From the entries that follow, copy exactly the lines beginning at the line holding "- Building an OpenAI Gym agent" and continuing through the line holding "### Integrating a new environment".

*** Exercise data ***

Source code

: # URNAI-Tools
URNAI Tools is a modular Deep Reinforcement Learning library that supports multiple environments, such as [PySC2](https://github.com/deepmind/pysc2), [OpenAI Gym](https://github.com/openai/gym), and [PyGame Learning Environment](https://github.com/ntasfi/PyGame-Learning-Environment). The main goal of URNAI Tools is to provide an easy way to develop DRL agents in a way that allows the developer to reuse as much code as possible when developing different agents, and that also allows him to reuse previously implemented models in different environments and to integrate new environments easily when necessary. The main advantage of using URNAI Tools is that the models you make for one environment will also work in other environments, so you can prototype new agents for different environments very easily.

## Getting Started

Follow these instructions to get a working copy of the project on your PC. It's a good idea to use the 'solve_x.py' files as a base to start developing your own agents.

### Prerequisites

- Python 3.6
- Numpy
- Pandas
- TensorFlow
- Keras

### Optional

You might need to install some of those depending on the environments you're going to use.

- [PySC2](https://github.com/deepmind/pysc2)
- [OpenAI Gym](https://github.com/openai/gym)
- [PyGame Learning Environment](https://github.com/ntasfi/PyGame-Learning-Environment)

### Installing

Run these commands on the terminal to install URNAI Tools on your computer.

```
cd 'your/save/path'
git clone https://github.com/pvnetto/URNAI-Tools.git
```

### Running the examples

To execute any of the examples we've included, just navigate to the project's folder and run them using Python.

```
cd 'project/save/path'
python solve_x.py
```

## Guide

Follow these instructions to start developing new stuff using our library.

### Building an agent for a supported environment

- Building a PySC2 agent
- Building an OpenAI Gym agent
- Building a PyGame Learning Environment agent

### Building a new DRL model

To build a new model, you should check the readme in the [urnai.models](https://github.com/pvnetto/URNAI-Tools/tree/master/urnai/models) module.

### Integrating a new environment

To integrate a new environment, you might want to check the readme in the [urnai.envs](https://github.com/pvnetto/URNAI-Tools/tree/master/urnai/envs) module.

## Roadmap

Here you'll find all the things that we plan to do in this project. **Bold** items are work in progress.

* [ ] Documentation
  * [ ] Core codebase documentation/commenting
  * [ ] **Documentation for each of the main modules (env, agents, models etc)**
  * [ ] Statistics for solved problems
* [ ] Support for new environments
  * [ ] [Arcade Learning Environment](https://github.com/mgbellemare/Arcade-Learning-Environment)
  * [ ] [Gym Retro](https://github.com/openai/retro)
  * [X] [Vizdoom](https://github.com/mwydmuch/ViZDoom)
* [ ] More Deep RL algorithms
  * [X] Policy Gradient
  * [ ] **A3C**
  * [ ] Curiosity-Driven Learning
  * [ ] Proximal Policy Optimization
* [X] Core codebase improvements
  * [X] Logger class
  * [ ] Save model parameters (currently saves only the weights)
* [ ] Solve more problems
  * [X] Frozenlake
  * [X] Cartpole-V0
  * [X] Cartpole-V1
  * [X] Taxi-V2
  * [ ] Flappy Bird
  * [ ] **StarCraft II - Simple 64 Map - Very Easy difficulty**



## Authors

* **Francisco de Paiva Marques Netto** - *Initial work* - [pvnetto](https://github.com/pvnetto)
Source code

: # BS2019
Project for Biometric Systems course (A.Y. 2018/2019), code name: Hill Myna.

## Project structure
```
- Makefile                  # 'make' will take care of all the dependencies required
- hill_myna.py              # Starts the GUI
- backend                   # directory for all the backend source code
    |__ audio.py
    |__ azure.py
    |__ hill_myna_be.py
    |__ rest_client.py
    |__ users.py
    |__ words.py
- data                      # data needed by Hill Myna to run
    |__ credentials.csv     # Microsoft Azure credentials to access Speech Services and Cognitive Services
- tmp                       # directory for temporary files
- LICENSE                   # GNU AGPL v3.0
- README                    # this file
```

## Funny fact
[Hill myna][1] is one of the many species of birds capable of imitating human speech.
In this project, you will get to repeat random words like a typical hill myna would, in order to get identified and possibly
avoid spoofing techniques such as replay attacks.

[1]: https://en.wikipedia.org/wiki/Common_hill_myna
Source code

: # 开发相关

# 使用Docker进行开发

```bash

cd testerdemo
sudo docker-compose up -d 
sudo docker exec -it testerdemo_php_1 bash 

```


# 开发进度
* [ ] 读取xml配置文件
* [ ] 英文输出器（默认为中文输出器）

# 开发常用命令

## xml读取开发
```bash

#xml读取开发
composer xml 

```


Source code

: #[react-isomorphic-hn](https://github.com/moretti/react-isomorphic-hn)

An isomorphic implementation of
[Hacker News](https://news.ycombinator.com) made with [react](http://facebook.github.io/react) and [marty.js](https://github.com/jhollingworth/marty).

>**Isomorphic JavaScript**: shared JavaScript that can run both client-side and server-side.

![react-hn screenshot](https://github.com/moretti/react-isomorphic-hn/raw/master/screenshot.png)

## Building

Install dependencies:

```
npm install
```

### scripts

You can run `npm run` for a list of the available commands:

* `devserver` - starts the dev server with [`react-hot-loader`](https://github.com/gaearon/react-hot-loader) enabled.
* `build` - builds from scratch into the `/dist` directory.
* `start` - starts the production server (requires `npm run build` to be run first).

*** End of Exercise data ***

● Exercise answer
- Building an OpenAI Gym agent
- Building a PyGame Learning Environment agent

### Building a new DRL model

To build a new model, you should check the readme in the [urnai.models](https://github.com/pvnetto/URNAI-Tools/tree/master/urnai/models) module.

### Integrating a new environment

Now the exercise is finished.